The Obama administration recognizes the importance of promoting U.S. businesses in emerging markets. Last month Secretary of State Hillary Clinton convened an unprecedented global business conference at the State Department to emphasize the connection between creating jobs at home and finding new markets abroad. Johnnie Carson, the Assistant Secretary of State for Africa, recently led a trade mission in the power sector to Ghana, Nigeria, Tanzania and Mozambique.

This does not seem to be a “whole of government” approach, however, since the U.S. is reducing its commercial presence in the African market. Over the last several years, the Commerce Department has closed offices or withdrawn personnel from Senegal, Ghana, Cote d’Ivoire and the consulates in Durban and Cape Town, South Africa. The Department’s flagship location in Africa, the Ron Brown Commercial Center in Johannesburg, has been closed and the last Commerce Secretary to visit the region was Don Evans in 2002.

In an effort to focus the Administration’s attention on the opportunities in the African market, the legislation introduced by Senator Durbin, a key Obama ally, and his Congressional co-sponsors, would triple US exports to Africa to $63 billion in the next ten years.The legislation calls on the Obama Administration to develop what the U.S. has never had: a comprehensive strategy for enhancing U.S. exports and investments in Africa, coordinated by a senior official in the White House.

Among its other components, the legislation would raise limits for U.S. Export-Import Bank loans to compete more effectively compete with concessional, below-market loans used by the Chinese.

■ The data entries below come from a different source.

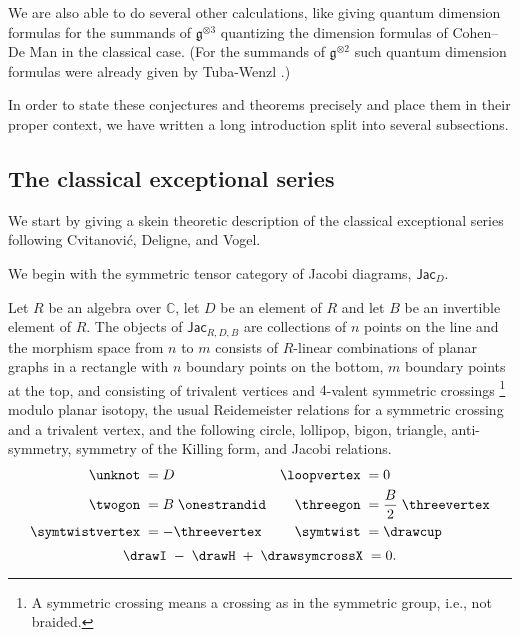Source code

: \documentclass[12pt]{amsart}
\begin{document}
We are also able to do several other calculations, like giving quantum
dimension formulas for the summands of $\mathfrak{g}^{\otimes 3}$ quantizing
the dimension formulas of Cohen--De Man \cite{MR1381778} in the classical case.
(For the summands of $\mathfrak{g}^{\otimes 2}$ such quantum dimension
formulas were already given by Tuba-Wenzl \cite{MR2132671}.)

In order to state these conjectures and theorems precisely and place them in
their proper context, we have written a  long introduction split into several
subsections.

\subsection{The classical exceptional series}
\label{sec:intro-classical}
We start by giving a skein theoretic
description of the classical exceptional series following Cvitanović, Deligne,
and Vogel.


We begin with the symmetric tensor category of Jacobi
diagrams, $\mathsf{Jac}_D$.

\begin{definition}
Let $R$ be an algebra over $\mathbb{C}$, let $D$ be an element of $R$
and let
$B$ be an invertible element of $R$.  The objects of $\mathsf{Jac}_{R,D,B}$ are
collections of $n$ points on the line and the morphism space from $n$ to $m$
consists of $R$-linear combinations of planar graphs in a rectangle with $n$
boundary points on the bottom, $m$ boundary points at the top, and consisting
of trivalent vertices and $4$-valent symmetric crossings%
\footnote{A symmetric crossing means a crossing as in the symmetric
  group, i.e., not braided.}
modulo planar isotopy, the usual Reidemeister relations
for a symmetric crossing and a trivalent vertex, and the following
circle, lollipop, bigon,
triangle, anti-symmetry, symmetry of the Killing form, and Jacobi relations.
\begin{align}
\label{eq:classical-loop-lollipop}  \unknot \; &= D &  \loopvertex \; &=0 \\
\label{eq:classical-bigon-trigon}  \twogon\; &= B \;\onestrandid  & \threegon\; &= \frac{B}{2} \;\threevertex \\
\label{eq:classical-symmetry-antisymmetry}   \symtwistvertex\; &= - \threevertex & \symtwist\; &= \drawcup
\end{align}
\begin{equation}
\drawI\; - \;\drawH\; + \;\drawsymcrossX\; = 0.
\label{eq:IHX}
\end{equation}
\end{definition}
\end{document}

The Foreign Commercial Service would be directed to restore its presence in U.S. embassies on the continent and the Secretary of Commerce to lead a trade mission to Africa within a year of the Act’s enactment.

If successful, this legislation will create an estimated 315,000 jobs in the U.S.The Obama Administration would do well to embrace the Durbin legislation. There is no doubt about the residual good will for President Obama and the U.S. in most parts of the continent. Nevertheless, the U.S. is on the sidelines when it comes to the emergence of the African market. The U.S. can benefit from Africa’s emerging opportunities more than it has in the past and, increasingly, African nations have more options for commercial partners than ever before.

Witney Schneidman is special adviser at the Africa Growth Initiative at the Brookings Institution. Mwangi Kimenyi is AGI’s director.